**TASK:** When you reach the line containing "2. **注意时间因素**：" in the entries below, repeat it and each line after it exactly until the entries end.

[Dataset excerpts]
== == ==
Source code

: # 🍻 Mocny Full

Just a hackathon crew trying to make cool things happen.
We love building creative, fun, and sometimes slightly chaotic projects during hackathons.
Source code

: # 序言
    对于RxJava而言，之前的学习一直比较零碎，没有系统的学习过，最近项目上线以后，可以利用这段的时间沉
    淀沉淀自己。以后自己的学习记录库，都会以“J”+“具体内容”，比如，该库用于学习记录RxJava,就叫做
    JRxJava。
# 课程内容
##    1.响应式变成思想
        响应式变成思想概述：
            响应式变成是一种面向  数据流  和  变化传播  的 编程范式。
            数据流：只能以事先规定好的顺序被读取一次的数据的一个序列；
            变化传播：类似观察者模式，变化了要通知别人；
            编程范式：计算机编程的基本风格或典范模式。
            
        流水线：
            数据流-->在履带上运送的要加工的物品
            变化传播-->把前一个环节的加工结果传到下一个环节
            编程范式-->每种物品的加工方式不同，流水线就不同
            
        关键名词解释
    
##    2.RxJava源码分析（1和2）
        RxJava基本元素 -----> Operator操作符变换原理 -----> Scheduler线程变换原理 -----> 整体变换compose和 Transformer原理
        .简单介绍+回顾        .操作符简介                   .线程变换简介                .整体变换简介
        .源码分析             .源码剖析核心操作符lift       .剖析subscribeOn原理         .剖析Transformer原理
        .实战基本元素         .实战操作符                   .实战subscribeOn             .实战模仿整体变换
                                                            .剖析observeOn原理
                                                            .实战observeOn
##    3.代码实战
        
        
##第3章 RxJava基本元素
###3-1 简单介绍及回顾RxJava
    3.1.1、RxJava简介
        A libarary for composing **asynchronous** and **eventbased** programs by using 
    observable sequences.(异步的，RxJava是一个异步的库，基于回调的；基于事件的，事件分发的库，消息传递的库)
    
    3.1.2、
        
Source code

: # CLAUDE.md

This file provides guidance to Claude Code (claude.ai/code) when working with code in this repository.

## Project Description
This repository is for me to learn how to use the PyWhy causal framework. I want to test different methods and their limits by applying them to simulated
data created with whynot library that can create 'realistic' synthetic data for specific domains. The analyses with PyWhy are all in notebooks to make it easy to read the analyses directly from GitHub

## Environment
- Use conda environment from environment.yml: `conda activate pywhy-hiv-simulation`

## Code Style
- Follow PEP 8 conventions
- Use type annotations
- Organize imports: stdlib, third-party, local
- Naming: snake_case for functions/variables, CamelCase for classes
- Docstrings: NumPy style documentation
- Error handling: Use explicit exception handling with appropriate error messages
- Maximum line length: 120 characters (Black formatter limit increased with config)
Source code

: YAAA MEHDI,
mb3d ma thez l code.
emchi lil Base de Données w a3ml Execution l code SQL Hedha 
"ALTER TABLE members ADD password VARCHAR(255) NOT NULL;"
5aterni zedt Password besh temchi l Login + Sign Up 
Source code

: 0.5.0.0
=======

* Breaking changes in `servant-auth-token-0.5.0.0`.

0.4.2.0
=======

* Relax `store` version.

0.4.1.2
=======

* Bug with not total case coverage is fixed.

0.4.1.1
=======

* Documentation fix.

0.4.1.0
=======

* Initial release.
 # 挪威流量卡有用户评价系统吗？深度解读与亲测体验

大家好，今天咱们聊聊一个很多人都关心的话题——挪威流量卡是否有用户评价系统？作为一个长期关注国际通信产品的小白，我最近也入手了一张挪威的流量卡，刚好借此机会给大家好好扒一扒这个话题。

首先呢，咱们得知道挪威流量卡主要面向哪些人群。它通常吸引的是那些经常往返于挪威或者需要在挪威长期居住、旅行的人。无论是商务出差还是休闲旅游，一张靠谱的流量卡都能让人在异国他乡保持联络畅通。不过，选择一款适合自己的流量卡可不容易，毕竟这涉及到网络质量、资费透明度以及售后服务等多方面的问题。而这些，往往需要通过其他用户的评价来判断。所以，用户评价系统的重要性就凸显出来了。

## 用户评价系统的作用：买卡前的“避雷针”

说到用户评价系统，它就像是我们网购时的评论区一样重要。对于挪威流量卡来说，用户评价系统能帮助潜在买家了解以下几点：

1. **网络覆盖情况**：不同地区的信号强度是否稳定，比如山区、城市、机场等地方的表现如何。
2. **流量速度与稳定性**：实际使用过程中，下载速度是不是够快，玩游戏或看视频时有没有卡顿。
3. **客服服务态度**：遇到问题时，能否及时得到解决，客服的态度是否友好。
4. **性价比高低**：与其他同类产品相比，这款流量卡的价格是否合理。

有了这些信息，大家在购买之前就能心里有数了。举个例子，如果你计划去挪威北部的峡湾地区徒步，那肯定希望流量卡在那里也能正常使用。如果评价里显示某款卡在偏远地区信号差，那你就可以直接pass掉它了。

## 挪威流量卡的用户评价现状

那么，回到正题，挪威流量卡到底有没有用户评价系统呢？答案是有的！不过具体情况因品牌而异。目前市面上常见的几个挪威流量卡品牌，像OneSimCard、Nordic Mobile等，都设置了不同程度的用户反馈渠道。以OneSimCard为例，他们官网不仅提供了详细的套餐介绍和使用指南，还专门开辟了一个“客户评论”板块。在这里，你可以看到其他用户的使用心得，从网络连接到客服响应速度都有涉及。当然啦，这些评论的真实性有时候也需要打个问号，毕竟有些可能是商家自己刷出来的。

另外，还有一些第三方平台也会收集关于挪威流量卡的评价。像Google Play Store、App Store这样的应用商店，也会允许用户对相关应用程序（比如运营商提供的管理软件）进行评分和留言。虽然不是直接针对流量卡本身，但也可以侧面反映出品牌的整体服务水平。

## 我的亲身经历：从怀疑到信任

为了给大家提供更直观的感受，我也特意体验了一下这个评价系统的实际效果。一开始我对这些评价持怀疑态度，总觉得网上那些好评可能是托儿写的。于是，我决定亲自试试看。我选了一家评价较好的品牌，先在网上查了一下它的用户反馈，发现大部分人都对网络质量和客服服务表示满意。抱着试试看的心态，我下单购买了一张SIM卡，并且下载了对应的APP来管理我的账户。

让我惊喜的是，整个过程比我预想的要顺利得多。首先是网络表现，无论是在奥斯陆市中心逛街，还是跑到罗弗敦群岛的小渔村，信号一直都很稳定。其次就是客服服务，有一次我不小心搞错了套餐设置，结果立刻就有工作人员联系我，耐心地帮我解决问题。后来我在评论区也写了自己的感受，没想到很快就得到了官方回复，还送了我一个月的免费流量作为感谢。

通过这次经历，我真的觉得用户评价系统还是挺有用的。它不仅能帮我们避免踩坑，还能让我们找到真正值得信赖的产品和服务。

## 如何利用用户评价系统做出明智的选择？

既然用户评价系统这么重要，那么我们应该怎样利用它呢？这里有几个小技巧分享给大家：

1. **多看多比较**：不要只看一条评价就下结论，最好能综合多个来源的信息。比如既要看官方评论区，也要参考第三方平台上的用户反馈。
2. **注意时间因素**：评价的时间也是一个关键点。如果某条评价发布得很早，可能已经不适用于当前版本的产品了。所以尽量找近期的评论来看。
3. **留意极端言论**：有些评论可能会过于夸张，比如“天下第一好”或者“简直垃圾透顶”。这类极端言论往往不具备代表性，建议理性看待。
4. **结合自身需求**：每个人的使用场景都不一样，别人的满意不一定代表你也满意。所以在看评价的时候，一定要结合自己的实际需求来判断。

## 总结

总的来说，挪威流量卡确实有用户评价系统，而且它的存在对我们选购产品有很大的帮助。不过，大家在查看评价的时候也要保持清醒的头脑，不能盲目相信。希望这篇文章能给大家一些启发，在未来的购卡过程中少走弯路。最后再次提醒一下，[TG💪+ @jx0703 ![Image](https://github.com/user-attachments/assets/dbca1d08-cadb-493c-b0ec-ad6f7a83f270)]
== == ==
**COMPLETED TASK:**
2. **注意时间因素**：评价的时间也是一个关键点。如果某条评价发布得很早，可能已经不适用于当前版本的产品了。所以尽量找近期的评论来看。
3. **留意极端言论**：有些评论可能会过于夸张，比如“天下第一好”或者“简直垃圾透顶”。这类极端言论往往不具备代表性，建议理性看待。
4. **结合自身需求**：每个人的使用场景都不一样，别人的满意不一定代表你也满意。所以在看评价的时候，一定要结合自己的实际需求来判断。

## 总结

总的来说，挪威流量卡确实有用户评价系统，而且它的存在对我们选购产品有很大的帮助。不过，大家在查看评价的时候也要保持清醒的头脑，不能盲目相信。希望这篇文章能给大家一些启发，在未来的购卡过程中少走弯路。最后再次提醒一下，[TG💪+ @jx0703 ![Image](https://github.com/user-attachments/assets/dbca1d08-cadb-493c-b0ec-ad6f7a83f270)]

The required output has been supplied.